Landeshauptfrau Karoline Edtstadler setzt erneut den Sparstift an. Diesmal trifft es die Landesverwaltung selbst: Dort soll es weniger Bürokratie und einen Personalabbau geben.
Wenige Wochen nach dem Beschluss des Sparbudgets der schwarz-blauen Landesregierung stellt Landeshauptfrau Karoline Edtstadler (ÖVP) bereits die nächsten Sparpläne vor. Beim Land soll es durch Nicht-Nachbesetzungen von Stellen einen Personalabbau geben. Edtstadler denkt an jede dritte Stelle, die nach einem Abgang nicht nachbesetzt werden soll.

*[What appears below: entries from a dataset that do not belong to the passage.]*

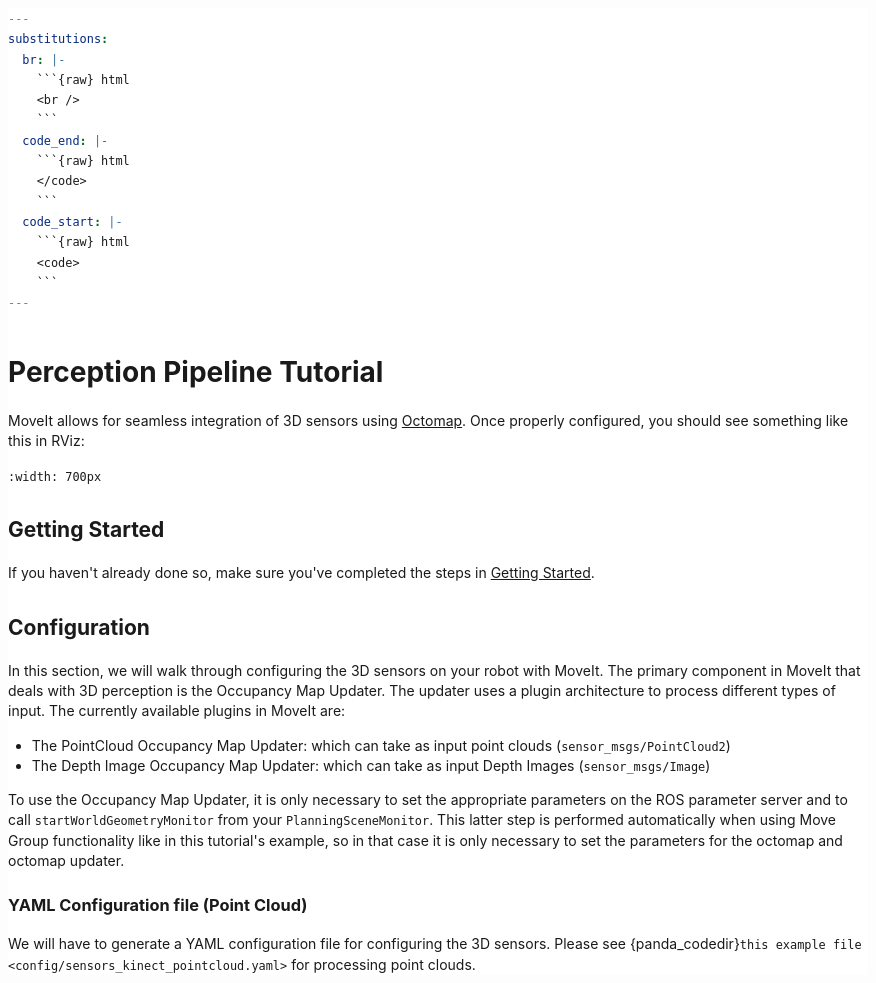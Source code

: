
 ```yaml
---
substitutions:
  br: |-
    ```{raw} html
    <br />
    ```
  code_end: |-
    ```{raw} html
    </code>
    ```
  code_start: |-
    ```{raw} html
    <code>
    ```
---
```


# Perception Pipeline Tutorial

MoveIt allows for seamless integration of 3D sensors using [Octomap](http://octomap.github.io/).
Once properly configured, you should see something like this in RViz:

```{image} perception_configuration_demo.png
:width: 700px
```

## Getting Started

If you haven't already done so, make sure you've completed the steps in [Getting Started](../getting_started/getting_started.html).

## Configuration

In this section, we will walk through configuring the 3D sensors on your robot with MoveIt. The primary component in MoveIt that deals with 3D perception is the Occupancy Map Updater. The updater uses a plugin architecture to process different types of input. The currently available plugins in MoveIt are:

- The PointCloud Occupancy Map Updater: which can take as input point clouds (`sensor_msgs/PointCloud2`)
- The Depth Image Occupancy Map Updater: which can take as input Depth Images (`sensor_msgs/Image`)

To use the Occupancy Map Updater, it is only necessary to set the appropriate parameters on the ROS parameter server and to call `startWorldGeometryMonitor` from your `PlanningSceneMonitor`.  This latter step is performed automatically when using Move Group functionality like in this tutorial's example, so in that case it is only necessary to set the parameters for the octomap and octomap updater.

### YAML Configuration file (Point Cloud)

We will have to generate a YAML configuration file for configuring the 3D sensors. Please see {panda_codedir}`this example file<config/sensors_kinect_pointcloud.yaml>` for processing point clouds.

Die ÖVP-Chefin begründet den Schritt mit einer zu erwartenden Steigerung der Effizienz durch den Einsatz von Künstlicher Intelligenz und Digitalisierung. Zudem soll eine Taskforce prüfen, wo Vorschriften vereinfacht oder reduziert werden können. Da rechnet Edtstadler aber nicht mit riesigen Verbesserungen.
„Ich halte nichts davon, dass man immer auf den großen Wurf wartet und im Endeffekt passiert gar nichts, weil dann ist auf einmal eine Wahl da und dann war nichts“, sagte die Landeshauptfrau im Interview mit der Austria Presseagentur. Für die Jahre 2027 und 2028 plant Edtstadler ein Doppelbudget.